LOSS OF LANCASTER W4316
(AR-Q)
OF 460 SQUADRON RAAF
ON 12/13 JUNE 1943
DURING A RAID OVER BOCHUM
Lancaster W4316 (AR-Q), "Q" for Queenie, of 460 Squadron RAAF crashed into the river near Grafhorst, The Netherlands, on 12 June 1943 while on a raid to Bochum. This Lancaster was piloted by either Vaughan R.O. The crew of Lancaster W4316 was as follows:-
Ronald Oliver Vaughan (RAF 1388329) (KIA - pilot)
Leonard Frederick Charles Day (RAF 1433929) (KIA)
Charles William Ross Young (RAF 132851) (KIA)
David Crawford Paterson Lundie (RAAF 412986) (KIA)
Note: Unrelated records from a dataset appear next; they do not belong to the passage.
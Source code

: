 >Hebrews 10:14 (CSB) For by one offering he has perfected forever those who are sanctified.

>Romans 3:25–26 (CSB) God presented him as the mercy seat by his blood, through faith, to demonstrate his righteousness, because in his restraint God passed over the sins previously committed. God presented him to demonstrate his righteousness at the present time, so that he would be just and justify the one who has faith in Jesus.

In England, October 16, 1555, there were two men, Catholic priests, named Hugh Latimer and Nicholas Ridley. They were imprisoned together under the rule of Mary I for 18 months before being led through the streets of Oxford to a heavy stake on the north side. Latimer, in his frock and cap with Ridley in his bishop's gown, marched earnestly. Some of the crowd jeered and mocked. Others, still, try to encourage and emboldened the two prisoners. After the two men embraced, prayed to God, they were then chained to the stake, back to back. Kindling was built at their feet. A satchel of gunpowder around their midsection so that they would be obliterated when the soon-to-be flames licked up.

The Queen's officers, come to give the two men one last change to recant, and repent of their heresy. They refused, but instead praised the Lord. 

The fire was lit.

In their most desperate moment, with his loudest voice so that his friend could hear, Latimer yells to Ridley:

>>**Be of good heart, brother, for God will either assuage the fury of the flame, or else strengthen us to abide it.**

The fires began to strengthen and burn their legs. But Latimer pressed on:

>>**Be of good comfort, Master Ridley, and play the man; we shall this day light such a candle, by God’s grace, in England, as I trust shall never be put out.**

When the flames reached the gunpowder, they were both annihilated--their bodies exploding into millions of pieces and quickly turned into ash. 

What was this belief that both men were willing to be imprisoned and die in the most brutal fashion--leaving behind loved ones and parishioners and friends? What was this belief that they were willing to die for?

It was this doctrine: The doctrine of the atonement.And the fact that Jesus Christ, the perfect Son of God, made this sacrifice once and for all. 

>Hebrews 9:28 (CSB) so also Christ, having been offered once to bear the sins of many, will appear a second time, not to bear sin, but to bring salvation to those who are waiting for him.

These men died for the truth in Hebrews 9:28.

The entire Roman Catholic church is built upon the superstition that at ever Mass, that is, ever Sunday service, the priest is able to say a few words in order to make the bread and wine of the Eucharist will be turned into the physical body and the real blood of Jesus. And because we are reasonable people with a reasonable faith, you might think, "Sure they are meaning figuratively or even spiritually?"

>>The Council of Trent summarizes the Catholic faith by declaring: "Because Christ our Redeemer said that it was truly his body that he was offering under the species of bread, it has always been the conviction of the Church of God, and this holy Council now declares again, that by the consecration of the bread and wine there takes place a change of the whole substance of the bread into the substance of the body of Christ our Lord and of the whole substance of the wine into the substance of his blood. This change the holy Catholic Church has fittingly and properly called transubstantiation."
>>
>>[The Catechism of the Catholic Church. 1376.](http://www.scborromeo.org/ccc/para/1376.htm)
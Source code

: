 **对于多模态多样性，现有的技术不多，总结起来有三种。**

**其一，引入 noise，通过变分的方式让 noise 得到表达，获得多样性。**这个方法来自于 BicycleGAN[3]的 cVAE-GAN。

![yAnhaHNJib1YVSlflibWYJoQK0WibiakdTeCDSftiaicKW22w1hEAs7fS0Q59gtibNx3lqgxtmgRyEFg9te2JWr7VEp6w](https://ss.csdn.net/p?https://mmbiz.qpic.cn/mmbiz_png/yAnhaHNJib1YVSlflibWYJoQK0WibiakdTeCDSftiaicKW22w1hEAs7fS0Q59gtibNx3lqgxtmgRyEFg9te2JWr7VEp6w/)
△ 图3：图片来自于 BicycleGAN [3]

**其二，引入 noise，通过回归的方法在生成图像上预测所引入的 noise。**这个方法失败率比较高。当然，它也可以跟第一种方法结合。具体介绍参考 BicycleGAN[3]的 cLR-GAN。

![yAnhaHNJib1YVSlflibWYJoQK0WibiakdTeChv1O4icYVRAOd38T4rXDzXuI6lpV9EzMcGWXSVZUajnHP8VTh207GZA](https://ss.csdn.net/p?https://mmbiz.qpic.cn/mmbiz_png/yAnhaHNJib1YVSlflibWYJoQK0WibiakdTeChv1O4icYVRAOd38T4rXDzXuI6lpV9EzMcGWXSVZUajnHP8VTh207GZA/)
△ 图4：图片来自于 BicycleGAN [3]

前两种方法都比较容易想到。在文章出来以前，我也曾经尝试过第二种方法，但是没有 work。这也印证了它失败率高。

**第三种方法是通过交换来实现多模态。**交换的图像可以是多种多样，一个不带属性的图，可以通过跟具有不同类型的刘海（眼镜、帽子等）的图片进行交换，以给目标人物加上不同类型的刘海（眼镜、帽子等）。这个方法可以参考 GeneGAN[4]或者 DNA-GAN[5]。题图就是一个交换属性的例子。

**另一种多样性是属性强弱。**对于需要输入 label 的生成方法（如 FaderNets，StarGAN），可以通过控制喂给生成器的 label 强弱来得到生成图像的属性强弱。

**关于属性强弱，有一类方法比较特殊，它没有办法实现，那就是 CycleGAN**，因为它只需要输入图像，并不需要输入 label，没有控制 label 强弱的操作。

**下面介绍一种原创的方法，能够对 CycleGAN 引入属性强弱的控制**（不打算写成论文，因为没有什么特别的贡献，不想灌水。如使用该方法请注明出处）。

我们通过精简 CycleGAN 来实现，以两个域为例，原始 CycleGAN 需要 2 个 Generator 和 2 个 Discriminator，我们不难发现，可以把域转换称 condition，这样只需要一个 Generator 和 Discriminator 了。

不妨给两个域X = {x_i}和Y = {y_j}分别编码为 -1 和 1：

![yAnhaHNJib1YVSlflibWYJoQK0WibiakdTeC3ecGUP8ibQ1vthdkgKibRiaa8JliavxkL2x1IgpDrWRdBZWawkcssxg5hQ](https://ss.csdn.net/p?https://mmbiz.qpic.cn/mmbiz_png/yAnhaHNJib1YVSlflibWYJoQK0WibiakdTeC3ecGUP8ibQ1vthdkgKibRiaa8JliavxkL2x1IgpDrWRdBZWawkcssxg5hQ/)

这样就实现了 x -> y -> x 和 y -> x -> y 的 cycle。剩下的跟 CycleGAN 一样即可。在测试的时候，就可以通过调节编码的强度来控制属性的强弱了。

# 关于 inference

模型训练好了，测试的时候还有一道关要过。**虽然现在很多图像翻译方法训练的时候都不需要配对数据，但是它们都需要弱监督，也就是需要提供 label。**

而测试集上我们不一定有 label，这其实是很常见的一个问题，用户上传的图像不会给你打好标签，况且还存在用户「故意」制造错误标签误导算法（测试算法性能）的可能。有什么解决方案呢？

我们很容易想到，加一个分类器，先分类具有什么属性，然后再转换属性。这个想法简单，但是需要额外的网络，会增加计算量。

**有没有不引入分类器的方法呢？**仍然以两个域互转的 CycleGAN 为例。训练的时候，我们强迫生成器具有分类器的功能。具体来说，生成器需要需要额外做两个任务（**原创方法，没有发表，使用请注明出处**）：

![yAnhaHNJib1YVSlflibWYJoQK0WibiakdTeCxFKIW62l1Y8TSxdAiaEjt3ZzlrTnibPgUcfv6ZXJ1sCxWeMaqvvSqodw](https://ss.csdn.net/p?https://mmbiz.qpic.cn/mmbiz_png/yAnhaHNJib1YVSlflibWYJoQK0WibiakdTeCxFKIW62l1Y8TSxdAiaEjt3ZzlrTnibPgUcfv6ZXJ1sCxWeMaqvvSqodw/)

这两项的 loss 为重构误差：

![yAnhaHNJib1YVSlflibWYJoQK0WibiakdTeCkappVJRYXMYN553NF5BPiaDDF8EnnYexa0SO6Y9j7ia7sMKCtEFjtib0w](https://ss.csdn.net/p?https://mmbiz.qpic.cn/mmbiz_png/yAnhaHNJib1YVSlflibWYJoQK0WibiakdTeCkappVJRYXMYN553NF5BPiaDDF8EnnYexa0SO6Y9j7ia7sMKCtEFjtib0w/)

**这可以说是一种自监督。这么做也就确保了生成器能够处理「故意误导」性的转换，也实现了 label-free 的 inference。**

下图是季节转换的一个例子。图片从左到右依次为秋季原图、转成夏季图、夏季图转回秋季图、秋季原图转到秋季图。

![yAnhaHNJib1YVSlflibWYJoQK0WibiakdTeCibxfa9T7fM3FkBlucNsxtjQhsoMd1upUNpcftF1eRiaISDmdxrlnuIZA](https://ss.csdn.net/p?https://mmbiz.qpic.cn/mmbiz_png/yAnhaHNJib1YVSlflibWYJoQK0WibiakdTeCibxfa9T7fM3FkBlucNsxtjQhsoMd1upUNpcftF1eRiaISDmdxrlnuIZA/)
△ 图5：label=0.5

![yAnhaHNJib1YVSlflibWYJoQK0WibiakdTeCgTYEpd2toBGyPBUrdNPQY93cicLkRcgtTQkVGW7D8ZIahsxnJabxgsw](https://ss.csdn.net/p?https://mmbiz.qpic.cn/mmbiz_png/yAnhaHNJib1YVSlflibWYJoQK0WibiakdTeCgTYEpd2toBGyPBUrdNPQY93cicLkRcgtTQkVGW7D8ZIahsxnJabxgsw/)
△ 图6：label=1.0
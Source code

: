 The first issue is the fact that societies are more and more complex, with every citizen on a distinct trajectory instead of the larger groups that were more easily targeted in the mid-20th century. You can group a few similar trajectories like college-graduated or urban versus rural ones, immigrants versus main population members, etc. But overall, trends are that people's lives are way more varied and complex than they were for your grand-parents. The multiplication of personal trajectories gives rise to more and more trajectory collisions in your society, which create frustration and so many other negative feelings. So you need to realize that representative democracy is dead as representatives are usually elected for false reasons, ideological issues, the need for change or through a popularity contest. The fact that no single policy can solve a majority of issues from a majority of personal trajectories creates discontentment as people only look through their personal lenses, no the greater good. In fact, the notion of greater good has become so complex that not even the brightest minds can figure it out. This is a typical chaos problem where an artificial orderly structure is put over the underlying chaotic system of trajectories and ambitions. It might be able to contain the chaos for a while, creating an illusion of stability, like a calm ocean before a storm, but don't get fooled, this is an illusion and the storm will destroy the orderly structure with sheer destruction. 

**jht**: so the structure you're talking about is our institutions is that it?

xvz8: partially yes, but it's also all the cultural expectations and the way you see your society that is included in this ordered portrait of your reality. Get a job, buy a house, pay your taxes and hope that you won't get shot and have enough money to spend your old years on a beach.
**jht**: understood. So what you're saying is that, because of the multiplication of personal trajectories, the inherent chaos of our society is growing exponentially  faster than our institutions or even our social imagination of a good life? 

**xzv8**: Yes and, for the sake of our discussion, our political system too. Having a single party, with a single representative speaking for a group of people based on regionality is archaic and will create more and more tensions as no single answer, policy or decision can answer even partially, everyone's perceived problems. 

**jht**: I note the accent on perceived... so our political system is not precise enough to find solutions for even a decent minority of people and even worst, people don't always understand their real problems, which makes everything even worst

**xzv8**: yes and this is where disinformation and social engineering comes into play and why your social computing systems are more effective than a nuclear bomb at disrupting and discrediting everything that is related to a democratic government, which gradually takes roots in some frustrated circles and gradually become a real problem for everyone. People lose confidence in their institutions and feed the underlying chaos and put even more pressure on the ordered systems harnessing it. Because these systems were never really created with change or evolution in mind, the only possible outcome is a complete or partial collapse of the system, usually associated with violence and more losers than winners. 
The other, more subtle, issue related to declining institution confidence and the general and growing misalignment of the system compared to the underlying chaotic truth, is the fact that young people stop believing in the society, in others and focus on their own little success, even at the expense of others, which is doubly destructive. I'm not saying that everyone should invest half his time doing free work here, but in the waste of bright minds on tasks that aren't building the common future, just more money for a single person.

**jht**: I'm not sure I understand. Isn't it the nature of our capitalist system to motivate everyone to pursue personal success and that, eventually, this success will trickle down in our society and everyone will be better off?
Dennis Arthur Thomas (RAF 1336716) (KIA)
J. C. Cornish (RCAF 15677) (POW)
Andrew Gordon (RAAF 409404) (KIA)
Photo:- Gerben van 't Ende
A Memorial in Grafhorst, The
Netherlands, depicting the tail of the Lancaster sinking
into the water. The names of the crew members who died, are written on the
memorial
Closeup of the Memorial
The river near Grafhorst
Photo:- Gerben van 't Ende
The river near Grafhorst
Photo:- Gerben van 't Ende
The Memorial in Grafhorst
Photo:- Gerben van 't Ende
Headstones for Andrew Gordon, David Crawford Paterson Lundie and Ronald Oliver Vaughan
Photo:- Gerben van 't Ende
Headstone for Flight Sergeant Andrew Gordon
Photo:- Gerben van 't Ende
Headstone for Flight Sergeant David Crawford Paterson Lundie
Photo:- Gerben van 't Ende
Headstone for Sergeant Ronald Oliver Vaughan
Photo:- Gerben van 't Ende
Headstones for Leonard Frederick Charles Day, Dennis Arthur Thomas and Charles William Ross Young
Photo:- Gerben van 't Ende
Headstone for Sergeant Leonard Frederick Charles Day
Photo:- Gerben van 't Ende
Headstone for Sergeant Dennis Arthur Thomas
Photo:- Gerben van 't Ende
Headstone for Flying Officer Charles William Ross Young
I was contacted by a Stephen Phillip from Skipton, North Yorkshire, UK on 14 July 2010. In 1943 his mother was in the Women's Auxiliary Air Force stationed at RAF Ludford Magna in Lincolnshire. Stephen went on to tell me:-
She was friends with Flight Sergeant David Lundie stationed at nearby RAF Binbrook. She lost touch with David in June 1943. She said that a letter she had written to David about that time had been returned to her, unopened later in 1943. Naturally she was very concerned about this. About a year later and quite by chance, she saw in ‘Flight’ magazine an entry about David Lundie and the crew ‘In Memoriam’, ‘lost over Dusseldorf’. From very recent information received, we now know that the target was actually Bochum .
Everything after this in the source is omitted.